Based on the 2007 young adult novel by Jay Asher, '13 Reasons Why' is predicated on a provocative plot. Hannah Baker, a student at fictional 'Liberty High School,' commits suicide after being bullied and shamed, and explains her 13 reasons why over the course of season one. Celebrated for its daring look into teenage mental health, the show was criticized by some psychologists for its potential contagion effect. In fact, according to a study published in the American Academy of Child and Adolescent Psychiatry, suicides among kids age 10 to 17 jumped to a 19-year high in the month following the release of the first season, though the study's authors acknowledged that a causal link was unprovable.

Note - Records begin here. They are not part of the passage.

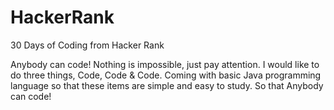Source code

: # HackerRank
30 Days of Coding from Hacker Rank

Anybody can code! Nothing is impossible, just pay attention.
I would like to do three things, Code, Code & Code.
Coming with basic Java programming language so that these items are simple and easy to study. So that Anybody can code!
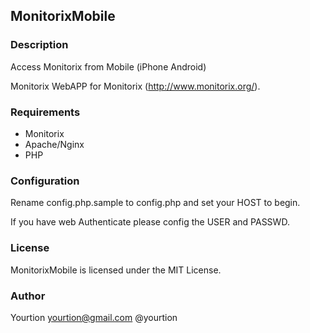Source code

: ## MonitorixMobile

### Description

Access Monitorix from Mobile (iPhone Android)

Monitorix WebAPP for Monitorix (http://www.monitorix.org/).

### Requirements

 * Monitorix
 * Apache/Nginx
 * PHP

### Configuration

Rename config.php.sample to config.php and set your HOST to begin.

If you have web Authenticate please config the USER and PASSWD.


### License

MonitorixMobile is licensed under the MIT License.

### Author

Yourtion <yourtion@gmail.com>
@yourtion
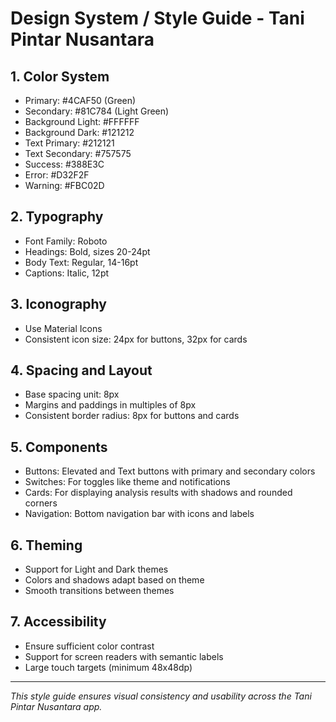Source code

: # Design System / Style Guide - Tani Pintar Nusantara

## 1. Color System
- Primary: #4CAF50 (Green)
- Secondary: #81C784 (Light Green)
- Background Light: #FFFFFF
- Background Dark: #121212
- Text Primary: #212121
- Text Secondary: #757575
- Success: #388E3C
- Error: #D32F2F
- Warning: #FBC02D

## 2. Typography
- Font Family: Roboto
- Headings: Bold, sizes 20-24pt
- Body Text: Regular, 14-16pt
- Captions: Italic, 12pt

## 3. Iconography
- Use Material Icons
- Consistent icon size: 24px for buttons, 32px for cards

## 4. Spacing and Layout
- Base spacing unit: 8px
- Margins and paddings in multiples of 8px
- Consistent border radius: 8px for buttons and cards

## 5. Components
- Buttons: Elevated and Text buttons with primary and secondary colors
- Switches: For toggles like theme and notifications
- Cards: For displaying analysis results with shadows and rounded corners
- Navigation: Bottom navigation bar with icons and labels

## 6. Theming
- Support for Light and Dark themes
- Colors and shadows adapt based on theme
- Smooth transitions between themes

## 7. Accessibility
- Ensure sufficient color contrast
- Support for screen readers with semantic labels
- Large touch targets (minimum 48x48dp)

---

*This style guide ensures visual consistency and usability across the Tani Pintar Nusantara app.*
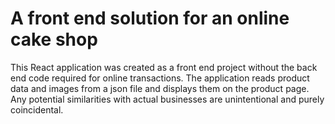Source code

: # A front end solution for an online cake shop
  
This React application was created as a front end project without the back end code required for online transactions.
The application reads product data and images from a json file and displays them on the product page.
Any potential similarities with actual businesses are unintentional and purely coincidental. 
 


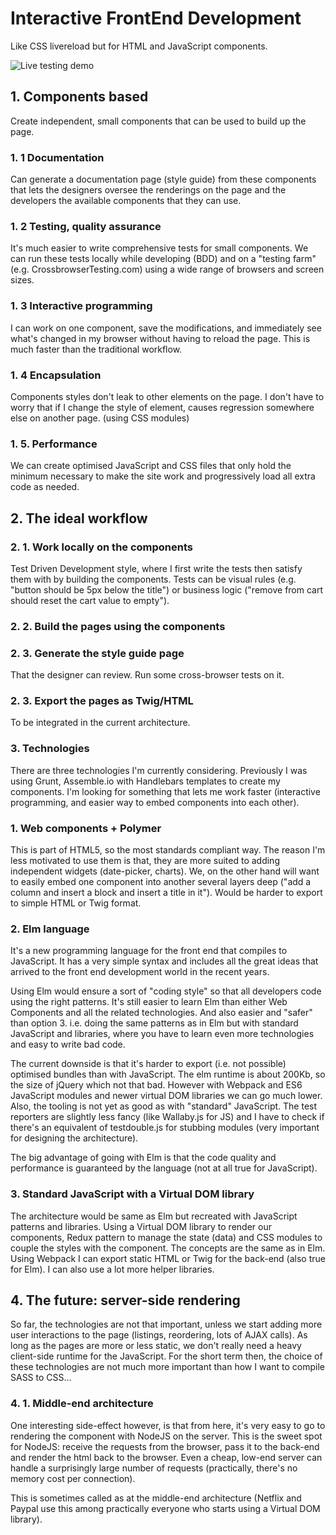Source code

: # Interactive FrontEnd Development

Like CSS livereload but for HTML and JavaScript components.

![Live testing demo](http://815b1b87b51011a7a029-623c55fb68acb92f1f433c6448bed244.r60.cf3.rackcdn.com/github/interactive-dev/Wallaby%20Demo.gif)


## 1. Components based 

Create independent, small components that can be used to build up the page. 

### 1. 1 Documentation

Can generate a documentation page (style guide) from these components that lets the designers oversee the renderings on the page and the developers the available components that they can use.

### 1. 2 Testing, quality assurance

It's much easier to write comprehensive tests for small components. We can run these tests locally while developing (BDD) and on a "testing farm" (e.g. CrossbrowserTesting.com) using a wide range of browsers and screen sizes. 

### 1. 3 Interactive programming

I can work on one component, save the modifications, and immediately see what's changed in my browser without having to reload the page. This is much faster than the traditional workflow.

### 1. 4 Encapsulation

Components styles don't leak to other elements on the page. I don't have to worry that if I change the style of element, causes regression somewhere else on another page. (using CSS modules)

### 1. 5. Performance

We can create optimised JavaScript and CSS files that only hold the minimum necessary to make the site work and progressively load all extra code as needed.

## 2. The ideal workflow

### 2. 1. Work locally on the components

Test Driven Development style, where I first write the tests then satisfy them with by building the components. Tests can be visual rules (e.g. "button should be 5px below the title") or business logic ("remove from cart  should reset the cart value to empty").

### 2. 2. Build the pages using the components 

### 2. 3. Generate the style guide page

That the designer can review. Run some cross-browser tests on it.

### 2. 3. Export the pages as Twig/HTML

To be integrated in the current architecture. 

### 3. Technologies

There are three technologies I'm currently considering. Previously I was using Grunt, Assemble.io with Handlebars templates to create my components. I'm looking for something that lets me work faster (interactive programming, and easier way to embed components into each other). 

### 1. Web components + Polymer

This is part of HTML5, so the most standards compliant way. 
The reason I'm less motivated to use them is that, they are more suited to adding independent widgets (date-picker, charts). We, on the other hand will want to easily embed one component into another several layers deep ("add a column and insert a block and insert a title in it").
Would be harder to export to simple HTML or Twig format.

### 2. Elm language

It's a new programming language for the front end that compiles to JavaScript. It has a very simple syntax and includes all the great ideas that arrived to the front end development world in the recent years. 

Using Elm would ensure a sort of "coding style" so that all developers code using the right patterns. It's still easier to learn Elm than either Web Components and all the related technologies. And also easier and "safer" than option 3. i.e. doing the same patterns as in Elm but with standard JavaScript and libraries, where you have to learn even more technologies and easy to write bad code. 

The current downside is that it's harder to export (i.e. not possible) optimised bundles than with JavaScript. The elm runtime is about 200Kb, so the size of jQuery which not that bad. However with Webpack and ES6 JavaScript modules and newer virtual DOM libraries we can go much lower.
Also, the tooling is not yet as good as with "standard" JavaScript. The test reporters are slightly less fancy (like Wallaby.js for JS) and I have to check if there's an equivalent of testdouble.js for stubbing modules (very important for designing the architecture).

The big advantage of going with Elm is that the code quality and performance is guaranteed by the language (not at all true for JavaScript). 

### 3. Standard JavaScript with a Virtual DOM library

The architecture would be same as Elm but recreated with JavaScript patterns and libraries. Using a Virtual DOM library to render our components, Redux pattern to manage the state (data) and CSS modules to couple the styles with the component. The concepts are the same as in Elm. Using Webpack I can export static HTML or Twig for the back-end (also true for Elm).
I can also use a lot more helper libraries. 

## 4. The future: server-side rendering

So far, the technologies are not that important, unless we start adding more user interactions to the page (listings, reordering, lots of AJAX calls). As long as the pages are more or less static, we don't really need a heavy client-side runtime for the JavaScript. 
For the short term then, the choice of these technologies are not much more important than how I want to compile SASS to CSS...

### 4. 1. Middle-end architecture 

One interesting side-effect however, is that from here, it's very easy to go to rendering the component with NodeJS on the server. This is the sweet spot for NodeJS: receive the requests from the browser, pass it to the back-end and render the html back to the browser. Even a cheap, low-end server can handle a surprisingly large number of requests (practically, there's no memory cost per connection).

This is sometimes called as at the middle-end architecture (Netflix and Paypal use this among practically everyone who starts using a Virtual DOM library).
 

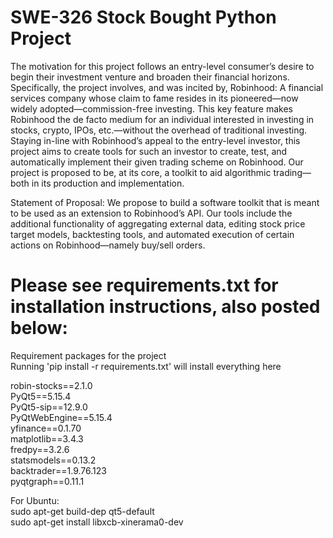 # SWE-326 Stock Bought Python Project

The motivation for this project follows an entry-level consumer’s desire to begin their investment
venture and broaden their financial horizons. Specifically, the project involves, and was incited by,
Robinhood: A financial services company whose claim to fame resides in its pioneered—now widely
adopted—commission-free investing. This key feature makes Robinhood the de facto medium for an
individual interested in investing in stocks, crypto, IPOs, etc.—without the overhead of traditional
investing. Staying in-line with Robinhood’s appeal to the entry-level investor, this project aims to create
tools for such an investor to create, test, and automatically implement their given trading scheme on
Robinhood. Our project is proposed to be, at its core, a toolkit to aid algorithmic trading—both in its
production and implementation.

Statement of Proposal: We propose to build a software toolkit that is meant to be used as an extension to
Robinhood’s API. Our tools include the additional functionality of aggregating external data, editing stock price target models, backtesting tools, and automated execution of
certain actions on Robinhood—namely buy/sell orders.


# Please see requirements.txt for installation instructions, also posted below:

Requirement packages for the project <br>
Running 'pip install -r requirements.txt' will install everything here <br>

robin-stocks==2.1.0 <br>
PyQt5==5.15.4 <br>
PyQt5-sip==12.9.0 <br>
PyQtWebEngine==5.15.4 <br>
yfinance==0.1.70 <br>
matplotlib==3.4.3 <br>
fredpy==3.2.6 <br>
statsmodels==0.13.2 <br>
backtrader==1.9.76.123 <br>
pyqtgraph==0.11.1 <br>

For Ubuntu: <br>
sudo apt-get build-dep qt5-default <br>
sudo apt-get install libxcb-xinerama0-dev <br>
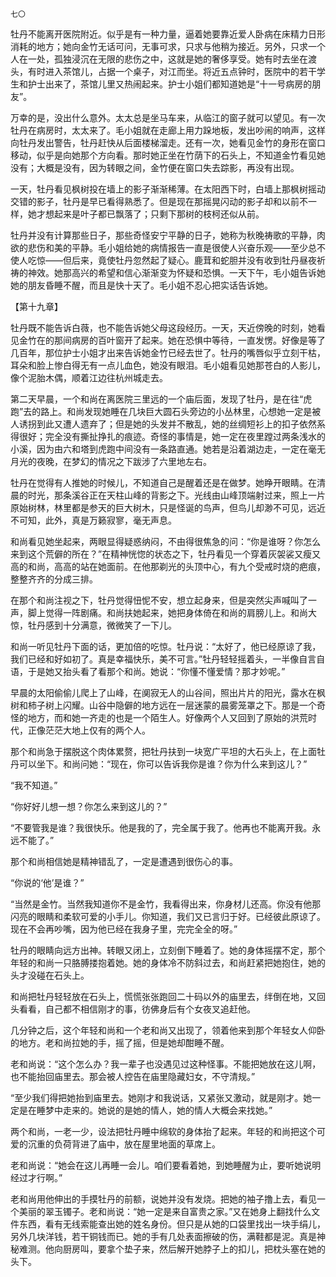     七〇 

   牡丹不能离开医院附近。似乎是有一种力量，逼着她要靠近爱人卧病在床精力日形消耗的地方；她向金竹无话可问，无事可求，只求与他稍为接近。另外，只求一个人在一处，孤独浸沉在无限的悲伤之中，这就是她的奢侈享受。她有时去坐在渡头，有时进入茶馆儿，占据一个桌子，对江而坐。将近五点钟时，医院中的若干学生和护士出来了，茶馆儿里又热闹起来。护士小姐们都知道她是“十一号病房的朋友”。

   万幸的是，没出什么意外。太太总是坐马车来，从临江的窗子就可以望见。有一次牡丹在病房时，太太来了。毛小姐就在走廊上用力跺地板，发出吵闹的响声，这样向牡丹发出警告，牡丹赶快从后面楼梯溜走。还有一次，她看见金竹的身形在窗口移动，似乎是向她那个方向看。那时她正坐在竹荫下的石头上，不知道金竹看见她没有；大概是没有，因为转眼之间，金竹便在窗口失去踪影，再没有出现。

   一天，牡丹看见枫树投在墙上的影子渐渐稀薄。在太阳西下时，白墙上那枫树摇动交错的影子，牡丹是早已看得熟悉了。但是现在那摇晃闪动的影子却和以前不一样，她才想起来是叶子都已飘落了；只剩下那树的枝柯还似从前。

   牡丹并没有计算那些日子，那些奇怪安宁平静的日子，她称为秋晚祷歌的平静，肉欲的悲伤和美的平静。毛小姐给她的病情报告一直是很使人兴奋乐观——至少总不使人吃惊——但后来，竟使牡丹忽然起了疑心。鹿茸和蛇胆并没有收到牡丹昼夜祈祷的神效。她那高兴的希望和信心渐渐变为怀疑和恐惧。一天下午，毛小姐告诉她她的朋友昏睡不醒，而且是快十天了。毛小姐不忍心把实话告诉她。

   【第十九章】

   牡丹既不能告诉白薇，也不能告诉她父母这段经历。一天，天近傍晚的时刻，她看见金竹在的那间病房的百叶窗开了起来。她在恐惧中等待，一直发愣。好像是等了几百年，那位护士小姐才出来告诉她金竹已经去世了。牡丹的嘴唇似乎立刻干枯，耳朵和脸上惨白得无有一点儿血色，她没有眼泪。毛小姐看见她那苍白的人影儿，像个泥胎木偶，顺着江边往杭州城走去。

   第二天早晨，一个和尚在离医院三里远的一个庙后面，发现了牡丹，是在往“虎跑”去的路上。和尚发现她睡在几块巨大圆石头旁边的小丛林里，心想她一定是被人诱拐到此又遭人遗弃了；但是她的头发并不散乱，她的丝绸短衫上的扣子依然系得很好；完全没有撕扯挣扎的痕迹。奇怪的事情是，她一定在夜里蹚过两条浅水的小溪，因为由六和塔到虎跑中间没有一条路直通。她若是沿着湖边走，一定在毫无月光的夜晚，在梦幻的情况之下跋涉了六里地左右。

   牡丹在觉得有人推她的时候儿，不知道自己是醒着还是在做梦。她睁开眼睛。在清晨的时光，那条溪谷正在天柱山峰的背影之下。光线由山峰顶端射过来，照上一片原始树林，林里都是参天的巨大树木，只是怪诞的鸟声，但鸟儿却渺不可见，远近不可知，此外，真是万籁寂寥，毫无声息。

   和尚看见她坐起来，两眼显得疑惑纳闷，不由得很焦急的问：“你是谁呀？你怎么来到这个荒僻的所在？”在精神恍惚的状态之下，牡丹看见一个穿着灰袈裟又瘦又高的和尚，高高的站在她面前。在他那剃光的头顶中心，有九个受戒时烧的疤痕，整整齐齐的分成三排。

   在那个和尚注视之下，牡丹觉得忸怩不安，想立起身来，但是突然尖声喊叫了一声，脚上觉得一阵剧痛。和尚扶她起来，她把身体倚在和尚的肩膀儿上。和尚大惊，牡丹感到十分满意，微微笑了一下儿。

   和尚一听见牡丹下面的话，更加倍的吃惊。牡丹说：“太好了，他已经原谅了我，我们已经和好如初了。真是幸福快乐，美不可言。”牡丹轻轻摇着头，一半像自言自语，于是她又抬头看了看那个和尚。她说：“你懂不懂爱情？那才妙呢。”

   早晨的太阳偷偷儿爬上了山峰，在阒寂无人的山谷间，照出片片的阳光，露水在枫树和柿子树上闪耀。山谷中隐僻的地方远在一层迷蒙的晨雾笼罩之下。那是一个奇怪的地方，而和她一齐走的也是一个陌生人。好像两个人又回到了原始的洪荒时代，正像茫茫大地上仅有的两个人。

   那个和尚急于摆脱这个肉体累赘，把牡丹扶到一块宽广平坦的大石头上，在上面牡丹可以坐下。和尚问她：“现在，你可以告诉我你是谁？你为什么来到这儿？”

   “我不知道。”

   “你好好儿想一想？你怎么来到这儿的？”

   “不要管我是谁？我很快乐。他是我的了，完全属于我了。他再也不能离开我。永远不能了。”

   那个和尚相信她是精神错乱了，一定是遭遇到很伤心的事。

   “你说的‘他’是谁？”

   “当然是金竹。当然我知道你不是金竹，我看得出来，你身材儿还高。你没有他那闪亮的眼睛和柔软可爱的小手儿。你知道，我们又已言归于好。已经彼此原谅了。现在不会再吵嘴，因为他已经在我身子里，完完全全的呀。”

   牡丹的眼睛向远方出神。转眼又闭上，立刻倒下睡着了。她的身体摇摆不定，那个年轻的和尚一只胳膊搂抱着她。她的身体冷不防斜过去，和尚赶紧把她抱住，她的头才没碰在石头上。

   和尚把牡丹轻轻放在石头上，慌慌张张跑回二十码以外的庙里去，绊倒在地，又回头看看，自己都不相信刚才的事，彷佛身后有个女夜叉追赶他。

   几分钟之后，这个年轻和尚和一个老和尚又出现了，领着他来到那个年轻女人仰卧的地方。老和尚拉她的手，摇了摇，但是她却酣睡不醒。

   老和尚说：“这个怎么办？我一辈子也没遇见过这种怪事。不能把她放在这儿啊，也不能抬回庙里去。那会被人控告在庙里隐藏妇女，不守清规。”

   “至少我们得把她抬到庙里去。她刚才和我说话，又紧张又激动，就是刚才。她一定是在睡梦中走来的。她说的是她的情人，她的情人大概会来找她。”

   两个和尚，一老一少，设法把牡丹睡中绵软的身体抬了起来。年轻的和尚把这个可爱的沉重的负荷背进了庙中，放在屋里地面的草席上。

   老和尚说：“她会在这儿再睡一会儿。咱们要看着她，到她睡醒为止，要听她说明经过才行啊。”

   老和尚用他伸出的手摸牡丹的前额，说她并没有发烧。把她的袖子撸上去，看见一个美丽的翠玉镯子。老和尚说：“她一定是来自富贵之家。”又在她身上翻找什么文件东西，看有无线索能查出她的姓名身份。但只是从她的口袋里找出一块手绢儿，另外几块洋钱，若干铜钱而已。她的手有几处表面擦破的伤，满鞋都是泥。真是神秘难测。他向厨房叫，要拿个垫子来，然后解开她脖子上的扣儿，把枕头塞在她的头下。

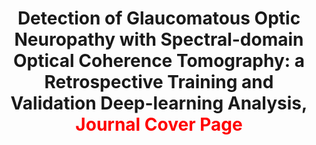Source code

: ---
title: "Detection of Glaucomatous Optic Neuropathy with Spectral-domain Optical Coherence Tomography: a Retrospective Training and Validation Deep-learning Analysis, <font color=red>Journal Cover Page</font>"
authors: "An Ran Ran, Carol Y Cheung, Xi Wang, **Hao Chen, Lu-yang Luo**, *et al.*"
pub_date: "2019-08-01" #Date of publication. Change from Biorxiv date to Journal date once accepted
doi: "10.1016/S2589-7500(19)30085-8"
image: "/static/img/pub/2019_lancet.png" 
journal: 
  - name: "Lancet Digital Health" 
    url: "https://www.sciencedirect.com/science/article/pii/S2589750019300858"
---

The furor died down eventually, and the show proceeded with seasons two and three, often using locations around the North Bay to set scenes.
In Sebastapol, Analy High School stands in for the fictional Liberty High, earning the school district $60,000 over one month in 2016, and a reported $2,500 per day since. Much of the show's other filming is done on Mare Island, where Paramount Television — which inked a multi-picture deal with Netflix three years ago — has a warren of offices and sound stages.
While staffers refused to discuss how the huge house on Napa Road would figure into the show, the smart money was on a one-off party scene involving a large group of 'students,' many of whom were seen last week milling about the site, wardrobed and made-up.
The home, currently on the market for $12.25 million, has six bedrooms, eight bathrooms, a nine-car garage, a pool with water features and mature gardens, a media room, several home offices, a kitchen with 'state of the art' appliances plus a 'wine facility,' and was built with more than 2,000 tons of concrete, 1,000 tons of steel and 110 slabs of granite.